> [PROVIDED DATA]:

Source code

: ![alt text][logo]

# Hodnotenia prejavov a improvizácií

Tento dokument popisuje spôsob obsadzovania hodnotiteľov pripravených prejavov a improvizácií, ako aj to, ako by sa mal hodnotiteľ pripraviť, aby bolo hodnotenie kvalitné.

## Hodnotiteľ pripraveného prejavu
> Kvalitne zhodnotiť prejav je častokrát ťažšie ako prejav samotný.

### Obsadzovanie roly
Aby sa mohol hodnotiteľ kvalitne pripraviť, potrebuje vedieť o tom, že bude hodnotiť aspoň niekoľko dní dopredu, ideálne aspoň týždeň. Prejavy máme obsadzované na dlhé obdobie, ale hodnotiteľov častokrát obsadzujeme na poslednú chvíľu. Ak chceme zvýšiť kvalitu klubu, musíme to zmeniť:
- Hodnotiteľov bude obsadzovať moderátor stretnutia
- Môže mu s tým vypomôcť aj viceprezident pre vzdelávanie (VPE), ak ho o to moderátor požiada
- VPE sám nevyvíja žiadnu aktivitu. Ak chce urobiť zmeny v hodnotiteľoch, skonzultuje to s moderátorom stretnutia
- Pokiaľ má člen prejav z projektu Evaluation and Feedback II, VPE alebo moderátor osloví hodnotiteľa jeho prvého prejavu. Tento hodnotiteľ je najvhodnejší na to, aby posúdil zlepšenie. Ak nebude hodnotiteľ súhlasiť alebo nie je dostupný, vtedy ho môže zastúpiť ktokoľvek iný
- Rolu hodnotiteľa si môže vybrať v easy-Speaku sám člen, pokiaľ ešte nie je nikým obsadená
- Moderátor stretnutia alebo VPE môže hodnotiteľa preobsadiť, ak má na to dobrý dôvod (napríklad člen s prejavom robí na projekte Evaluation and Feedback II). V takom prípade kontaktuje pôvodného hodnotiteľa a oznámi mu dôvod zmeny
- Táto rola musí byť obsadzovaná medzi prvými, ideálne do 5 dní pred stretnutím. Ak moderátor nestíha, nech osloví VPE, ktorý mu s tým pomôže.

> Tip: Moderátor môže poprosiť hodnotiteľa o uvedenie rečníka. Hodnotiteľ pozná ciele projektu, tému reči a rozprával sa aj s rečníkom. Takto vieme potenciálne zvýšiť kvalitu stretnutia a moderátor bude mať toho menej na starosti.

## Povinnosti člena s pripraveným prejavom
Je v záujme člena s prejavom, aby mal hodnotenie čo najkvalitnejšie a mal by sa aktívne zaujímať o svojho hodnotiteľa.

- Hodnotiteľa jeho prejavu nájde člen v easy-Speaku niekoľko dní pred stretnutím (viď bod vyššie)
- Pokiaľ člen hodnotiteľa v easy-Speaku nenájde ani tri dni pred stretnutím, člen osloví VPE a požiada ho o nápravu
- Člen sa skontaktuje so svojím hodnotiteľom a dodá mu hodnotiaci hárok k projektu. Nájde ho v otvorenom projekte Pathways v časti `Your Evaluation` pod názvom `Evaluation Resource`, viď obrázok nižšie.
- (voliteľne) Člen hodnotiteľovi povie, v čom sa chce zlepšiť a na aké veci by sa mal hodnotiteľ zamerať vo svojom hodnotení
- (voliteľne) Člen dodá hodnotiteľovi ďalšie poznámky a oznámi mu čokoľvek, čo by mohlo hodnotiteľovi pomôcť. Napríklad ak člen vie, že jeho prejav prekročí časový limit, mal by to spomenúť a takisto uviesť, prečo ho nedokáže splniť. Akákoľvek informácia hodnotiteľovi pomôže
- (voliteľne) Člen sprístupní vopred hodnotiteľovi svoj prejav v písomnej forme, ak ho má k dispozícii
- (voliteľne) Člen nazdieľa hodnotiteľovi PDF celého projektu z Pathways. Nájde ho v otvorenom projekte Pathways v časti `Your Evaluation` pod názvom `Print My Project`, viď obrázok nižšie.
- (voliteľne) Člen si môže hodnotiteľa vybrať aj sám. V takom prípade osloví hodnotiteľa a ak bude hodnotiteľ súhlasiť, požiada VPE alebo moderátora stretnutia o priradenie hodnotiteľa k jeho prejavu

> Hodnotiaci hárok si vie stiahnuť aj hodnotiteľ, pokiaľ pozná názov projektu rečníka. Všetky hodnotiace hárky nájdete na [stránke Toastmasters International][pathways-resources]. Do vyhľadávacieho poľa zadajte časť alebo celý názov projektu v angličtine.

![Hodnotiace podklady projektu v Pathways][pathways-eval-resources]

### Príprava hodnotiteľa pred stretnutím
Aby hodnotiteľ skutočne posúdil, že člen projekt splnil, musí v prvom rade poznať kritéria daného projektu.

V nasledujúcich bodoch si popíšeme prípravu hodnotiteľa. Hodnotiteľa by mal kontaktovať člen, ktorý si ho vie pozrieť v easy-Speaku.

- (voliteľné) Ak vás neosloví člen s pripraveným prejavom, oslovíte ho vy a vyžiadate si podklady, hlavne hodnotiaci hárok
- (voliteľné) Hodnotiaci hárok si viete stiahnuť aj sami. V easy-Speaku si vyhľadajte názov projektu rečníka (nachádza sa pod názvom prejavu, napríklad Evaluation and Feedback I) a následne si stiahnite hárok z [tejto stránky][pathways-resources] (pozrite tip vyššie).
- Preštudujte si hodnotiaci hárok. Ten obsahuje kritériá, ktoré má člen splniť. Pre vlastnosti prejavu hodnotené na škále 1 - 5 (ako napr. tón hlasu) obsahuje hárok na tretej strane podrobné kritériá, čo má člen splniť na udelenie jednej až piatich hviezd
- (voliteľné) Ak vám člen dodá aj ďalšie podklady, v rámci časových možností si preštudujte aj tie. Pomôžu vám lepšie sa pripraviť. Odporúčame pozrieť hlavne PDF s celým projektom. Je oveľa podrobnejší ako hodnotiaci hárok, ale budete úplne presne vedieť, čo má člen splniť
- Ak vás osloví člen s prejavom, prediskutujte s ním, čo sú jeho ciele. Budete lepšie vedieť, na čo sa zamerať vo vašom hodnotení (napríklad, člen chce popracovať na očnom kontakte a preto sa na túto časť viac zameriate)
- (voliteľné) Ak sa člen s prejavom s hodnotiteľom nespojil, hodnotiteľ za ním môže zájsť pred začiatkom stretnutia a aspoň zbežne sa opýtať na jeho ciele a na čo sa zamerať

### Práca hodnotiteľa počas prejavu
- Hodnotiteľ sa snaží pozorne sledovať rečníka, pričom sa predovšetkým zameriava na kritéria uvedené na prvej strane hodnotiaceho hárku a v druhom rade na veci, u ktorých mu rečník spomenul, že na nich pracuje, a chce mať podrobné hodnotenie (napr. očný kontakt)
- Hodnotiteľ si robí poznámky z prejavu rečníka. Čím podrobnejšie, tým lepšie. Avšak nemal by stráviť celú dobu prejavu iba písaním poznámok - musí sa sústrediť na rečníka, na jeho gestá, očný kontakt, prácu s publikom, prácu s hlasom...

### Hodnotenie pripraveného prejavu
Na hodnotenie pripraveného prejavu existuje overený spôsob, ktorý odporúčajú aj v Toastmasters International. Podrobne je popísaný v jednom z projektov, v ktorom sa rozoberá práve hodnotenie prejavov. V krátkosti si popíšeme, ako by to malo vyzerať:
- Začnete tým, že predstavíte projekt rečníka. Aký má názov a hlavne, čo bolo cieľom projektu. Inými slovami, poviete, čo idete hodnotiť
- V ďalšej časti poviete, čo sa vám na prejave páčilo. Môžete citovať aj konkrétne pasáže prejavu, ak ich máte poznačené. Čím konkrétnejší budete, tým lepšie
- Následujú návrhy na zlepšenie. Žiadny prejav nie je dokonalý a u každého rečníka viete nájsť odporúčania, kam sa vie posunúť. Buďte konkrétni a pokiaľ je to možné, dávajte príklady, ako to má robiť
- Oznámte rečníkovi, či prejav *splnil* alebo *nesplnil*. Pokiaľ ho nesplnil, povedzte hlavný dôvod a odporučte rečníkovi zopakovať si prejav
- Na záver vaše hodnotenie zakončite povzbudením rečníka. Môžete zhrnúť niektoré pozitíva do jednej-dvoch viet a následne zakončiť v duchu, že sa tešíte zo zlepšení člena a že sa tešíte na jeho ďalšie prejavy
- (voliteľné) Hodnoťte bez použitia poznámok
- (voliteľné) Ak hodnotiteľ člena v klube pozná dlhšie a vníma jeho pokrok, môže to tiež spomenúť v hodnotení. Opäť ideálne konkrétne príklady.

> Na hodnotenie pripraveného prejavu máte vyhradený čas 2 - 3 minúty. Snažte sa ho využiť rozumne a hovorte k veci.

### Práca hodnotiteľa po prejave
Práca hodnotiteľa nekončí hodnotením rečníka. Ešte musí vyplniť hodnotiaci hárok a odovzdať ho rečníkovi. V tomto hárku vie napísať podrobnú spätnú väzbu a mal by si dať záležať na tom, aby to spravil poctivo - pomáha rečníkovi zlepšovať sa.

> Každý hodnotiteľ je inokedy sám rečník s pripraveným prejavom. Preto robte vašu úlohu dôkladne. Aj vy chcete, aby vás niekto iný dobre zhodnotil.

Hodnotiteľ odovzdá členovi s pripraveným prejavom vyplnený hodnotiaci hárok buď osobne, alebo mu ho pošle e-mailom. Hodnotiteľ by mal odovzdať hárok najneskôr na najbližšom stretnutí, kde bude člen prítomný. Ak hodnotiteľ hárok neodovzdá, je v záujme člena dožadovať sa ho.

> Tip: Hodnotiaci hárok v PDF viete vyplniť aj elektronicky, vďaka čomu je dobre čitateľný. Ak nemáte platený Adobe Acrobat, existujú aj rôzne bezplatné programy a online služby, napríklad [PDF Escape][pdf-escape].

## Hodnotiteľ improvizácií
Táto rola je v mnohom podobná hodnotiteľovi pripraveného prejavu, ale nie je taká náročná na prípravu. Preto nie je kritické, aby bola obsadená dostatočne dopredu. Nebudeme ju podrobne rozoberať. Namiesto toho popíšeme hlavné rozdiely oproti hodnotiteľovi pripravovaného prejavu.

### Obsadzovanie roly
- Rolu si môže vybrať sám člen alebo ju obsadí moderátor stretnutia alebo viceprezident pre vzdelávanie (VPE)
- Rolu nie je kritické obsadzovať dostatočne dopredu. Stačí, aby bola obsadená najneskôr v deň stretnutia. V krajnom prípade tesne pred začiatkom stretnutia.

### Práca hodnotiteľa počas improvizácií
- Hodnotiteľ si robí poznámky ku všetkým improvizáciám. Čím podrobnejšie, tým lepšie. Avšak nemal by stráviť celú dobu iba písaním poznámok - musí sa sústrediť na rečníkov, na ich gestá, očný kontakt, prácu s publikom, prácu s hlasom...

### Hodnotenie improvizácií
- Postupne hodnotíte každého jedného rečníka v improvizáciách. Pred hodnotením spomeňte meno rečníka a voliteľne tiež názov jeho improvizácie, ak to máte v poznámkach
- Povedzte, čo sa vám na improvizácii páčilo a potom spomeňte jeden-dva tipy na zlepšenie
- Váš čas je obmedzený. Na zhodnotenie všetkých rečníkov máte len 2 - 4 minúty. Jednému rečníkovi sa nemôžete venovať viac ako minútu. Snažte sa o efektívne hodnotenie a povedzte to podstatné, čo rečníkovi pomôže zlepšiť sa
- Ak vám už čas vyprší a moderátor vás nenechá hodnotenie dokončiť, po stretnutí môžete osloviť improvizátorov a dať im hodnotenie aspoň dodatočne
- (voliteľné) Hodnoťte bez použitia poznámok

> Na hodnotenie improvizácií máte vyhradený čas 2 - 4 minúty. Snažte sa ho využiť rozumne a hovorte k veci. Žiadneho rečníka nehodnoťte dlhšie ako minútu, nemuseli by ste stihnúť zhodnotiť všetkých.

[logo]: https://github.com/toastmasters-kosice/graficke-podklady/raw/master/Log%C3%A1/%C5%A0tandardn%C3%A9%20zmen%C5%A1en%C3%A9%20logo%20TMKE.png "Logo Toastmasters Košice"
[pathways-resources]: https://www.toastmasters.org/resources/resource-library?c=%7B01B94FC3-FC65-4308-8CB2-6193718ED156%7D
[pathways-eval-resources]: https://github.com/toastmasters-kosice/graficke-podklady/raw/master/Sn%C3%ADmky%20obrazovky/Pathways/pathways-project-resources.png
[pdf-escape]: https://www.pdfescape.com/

> [PROBLEM TO WORK ON]: Your answer should be the lines above from the one containing "- Oznámte rečníkovi, či" through the one containing "- Rolu si môže", copied exactly and with both ends kept.

> [TASK RESPONSE]:
- Oznámte rečníkovi, či prejav *splnil* alebo *nesplnil*. Pokiaľ ho nesplnil, povedzte hlavný dôvod a odporučte rečníkovi zopakovať si prejav
- Na záver vaše hodnotenie zakončite povzbudením rečníka. Môžete zhrnúť niektoré pozitíva do jednej-dvoch viet a následne zakončiť v duchu, že sa tešíte zo zlepšení člena a že sa tešíte na jeho ďalšie prejavy
- (voliteľné) Hodnoťte bez použitia poznámok
- (voliteľné) Ak hodnotiteľ člena v klube pozná dlhšie a vníma jeho pokrok, môže to tiež spomenúť v hodnotení. Opäť ideálne konkrétne príklady.

> Na hodnotenie pripraveného prejavu máte vyhradený čas 2 - 3 minúty. Snažte sa ho využiť rozumne a hovorte k veci.

### Práca hodnotiteľa po prejave
Práca hodnotiteľa nekončí hodnotením rečníka. Ešte musí vyplniť hodnotiaci hárok a odovzdať ho rečníkovi. V tomto hárku vie napísať podrobnú spätnú väzbu a mal by si dať záležať na tom, aby to spravil poctivo - pomáha rečníkovi zlepšovať sa.

> Každý hodnotiteľ je inokedy sám rečník s pripraveným prejavom. Preto robte vašu úlohu dôkladne. Aj vy chcete, aby vás niekto iný dobre zhodnotil.

Hodnotiteľ odovzdá členovi s pripraveným prejavom vyplnený hodnotiaci hárok buď osobne, alebo mu ho pošle e-mailom. Hodnotiteľ by mal odovzdať hárok najneskôr na najbližšom stretnutí, kde bude člen prítomný. Ak hodnotiteľ hárok neodovzdá, je v záujme člena dožadovať sa ho.

> Tip: Hodnotiaci hárok v PDF viete vyplniť aj elektronicky, vďaka čomu je dobre čitateľný. Ak nemáte platený Adobe Acrobat, existujú aj rôzne bezplatné programy a online služby, napríklad [PDF Escape][pdf-escape].

## Hodnotiteľ improvizácií
Táto rola je v mnohom podobná hodnotiteľovi pripraveného prejavu, ale nie je taká náročná na prípravu. Preto nie je kritické, aby bola obsadená dostatočne dopredu. Nebudeme ju podrobne rozoberať. Namiesto toho popíšeme hlavné rozdiely oproti hodnotiteľovi pripravovaného prejavu.

### Obsadzovanie roly
- Rolu si môže vybrať sám člen alebo ju obsadí moderátor stretnutia alebo viceprezident pre vzdelávanie (VPE)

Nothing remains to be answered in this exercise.